David e Charles Koch |
As
Koch Industries, gigante de petróleo
e gás, de propriedade privada, que oferece todos os recursos necessários para
que Charles e David Koch financiem fartamente inúmeros think tanks
libertaristas e organizações do movimento Tea Party, começam a testar a mão em
ofertas para comprarem oito veículos regionais da Tribune Company, incluídos aí o Los
Angeles Times, o Baltimore Sun, o Orlando Sentinel, o
Hartford Courant e o Chicago Tribune, como se lê em matéria
publicada no New York Times domingo passado.
Se
comprarem os veículos do grupo Tribune, os Irmãos Koch Brothers
ter-se-ão presenteado, eles mesmos, com mais uma importante plataforma para
distribuir propaganda de extrema direita e fazer da vida política (e,
provavelmente, também privada) dos adversários políticos, um perfeito inferno.
Lembro, dos meus dias de repórter, cobrindo o Capitólio, do que todos os
jornalistas sabiam: nada assusta mais um deputado ou senador, que a oposição
obcecada do jornal regional de sua base eleitoral.
Rupert Murdoch |
Outro
que também deve apresentar-se para esse negócio, ou para comprar, pelo menos, o
Los Angeles Times, é o magnata sionista Rupert Murdoch, que já é
proprietário da rede Fox News e de
poderosos jornais diários no Reino Unido e nos EUA, dentre os quais o Wall
Street Journal.
Do
outro lado, concorrendo com esses pesos-pesados, há empresários um pouco mais
liberais, de olho no Los Angeles Times, mas não se sabe se têm condições
de competir com as gordas carteiras dos Irmãos Koch e Murdoch.
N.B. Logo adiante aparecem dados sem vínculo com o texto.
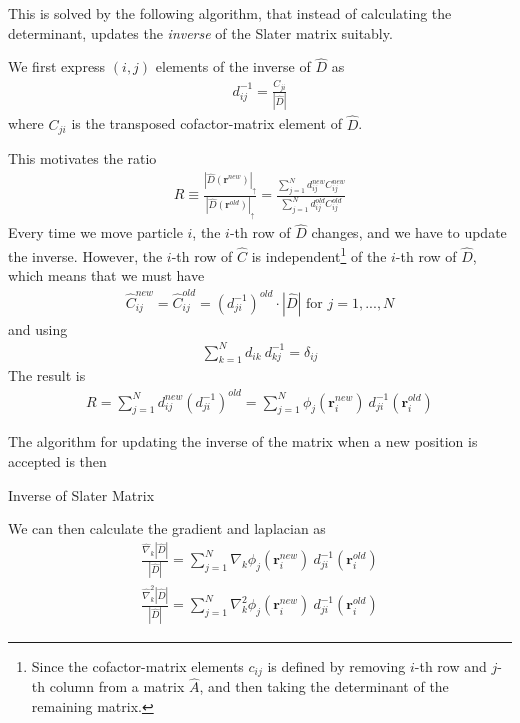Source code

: \documentclass[twocolumns, a4paper,10pt,fleqn]{extarticle}
\newcommand{\eq}[1]{{\small\begin{align*}#1\end{align*}}}
\renewcommand\vec[1]{\boldsymbol{\mathbf{#1}}}
\newcommand{\op}[1]{\hat{#1}}
\begin{document}
This is solved by the following algorithm, that instead of calculating 
the determinant, updates the \textit{inverse} of the Slater matrix suitably.

We first express $(i,j)$ elements of the inverse of $\op D$ as
\eq{
  d_{ij}^{-1} = \frac{C_{ji}}{|\op D|}
}
where $C_{ji}$ is the transposed cofactor-matrix element of $\op D$.

This motivates the ratio
\eq{
  R \equiv \frac{|\op D(\vec r^{new})|_{\uparrow}}{|\op D(\vec r^{old})|_{\uparrow}} 
  = \frac{\sum_{j=1}^N d_{ij}^{new} C_{ij}^{new}}
    {\sum_{j=1}^N d_{ij}^{old} C_{ij}^{old}}
}
Every time we move particle $i$, the $i$-th row of $\op D$ changes,
and we have to update the inverse. However, the $i$-th row of $\op C$
is independent\footnote{Since the cofactor-matrix elements $c_{ij}$ is defined by 
removing $i$-th row and $j$-th column from a matrix $\op A$,
and then taking the determinant of the remaining matrix.} 
of the $i$-th row of $\op D$, which means that
we must have
\eq{
  \op C_{ij}^{new} = \op C_{ij}^{old} = (d_{ji}^{-1})^{old}\cdot |\op D| 
    \text{ for } j=1,...,N
}
and using
\eq{
  \sum_{k=1}^N d_{ik}\ d_{kj}^{-1} =\delta_{ij}
}
The result is
\eq{
  R=\sum_{j=1}^N d_{ij}^{new} (d_{ji}^{-1})^{old}
    =\sum_{j=1}^N \phi_j(\vec r_i^{new})\ d_{ji}^{-1} (\vec r_i^{old})
}

The algorithm for updating the inverse of the matrix 
when a new position is accepted is then

\begin{algorithm}
	\caption{Inverse of Slater Matrix}\label{algo1}
  \begin{algorithmic}[1]
      \State{$ S_j = \sum_{l=1}^N d_{il}(\vec r^{new}) d_{lj}^{-1}(\vec r^{old}) $}
    \EndFor
    \EndProcedure
    \EndProcedure
  \end{algorithmic}
\end{algorithm}

We can then calculate the gradient and laplacian as
\eq{
  \frac{\op\nabla_k |\op D|}{|\op D|} 
    = \sum_{j=1}^N \nabla_k \phi_j(\vec r_i^{new})\ d_{ji}^{-1} (\vec r_i^{old})\\
  \frac{\op\nabla_k^2 |\op D|}{|\op D|} 
    = \sum_{j=1}^N \nabla_k^2 \phi_j(\vec r_i^{new})\ d_{ji}^{-1} (\vec r_i^{old})
}
\end{document}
O New York
Times diz que as Indústrias Koch podem ter grande vantagem no negócio,
porque comprariam, de uma vez, os oito jornais do grupo.
Alguns,
no campo da Esquerda, zombam da ideia de investir na indústria “dinossauro” do
jornalismo impresso e questionam o interesse, para a Esquerda, de contar com –
que fosse! – pelo menos alguns desses títulos de prestígio no jornalismo dos
EUA. Não há dúvidas de que, sim, muitos daqueles jornais estão em decadência, em
quase todos os casos por erros de administração, de política empresarial e pela
volatilidade dos dólares da publicidade.
Mas
ainda são vozes influentes, que falam às populações das áreas metropolitanas
interessadas em saber sobre o mundo. Os jornais também definem a pauta de
discussão das TV locais e de muitos blogueiros, sobretudo dos blogueiros
jornalistas. O Baltimore Sun, por exemplo, produziu a mais importante
peça de jornalismo sobre os crimes contra direitos humanos no governo Reagan, na
América Central; e publicou inúmeros importantes furos de bom jornalismo sobre
espionagem praticada pelo governo Bush contra cidadãos norte-americanos.
Gary Webb |
É
verdade, sim, que vários dos grandes jornais desgraçaram-se, eles mesmo, nas
últimas décadas, como o Los Angeles Times e a vergonhosa campanha que
moveu contra o jornalista assassinado Gary Webb, depois que ele trouxe à tona o escândalo de “Contras” e cocaína, do governo Reagan, no final dos anos 1990s.
Mas
páginas de Internet – mesmo as páginas, como este nosso
Consortiumnews.com que tem declarado e forte interesse em fazer
jornalismo investigativo – vivem sob a pressão da falta de recursos financeiros
e de material humano para produzir esse tipo de projetos de investigação, que
são caros, pelo menos com alguma regularidade.
Se
não se organizarem maiores investimentos, de cidadãos e empresas honestas – seja
na Velha Mídia impressa ou na Nova Mídia eletrônica, para que se produza
jornalismo de melhor qualidade – os EUA continuarão a navegar para o fundo do
poço, num mundo de ficção, interesses escusos, paranoia de Direita e fatos
falsificados. E isso é grave risco para todo o planeta.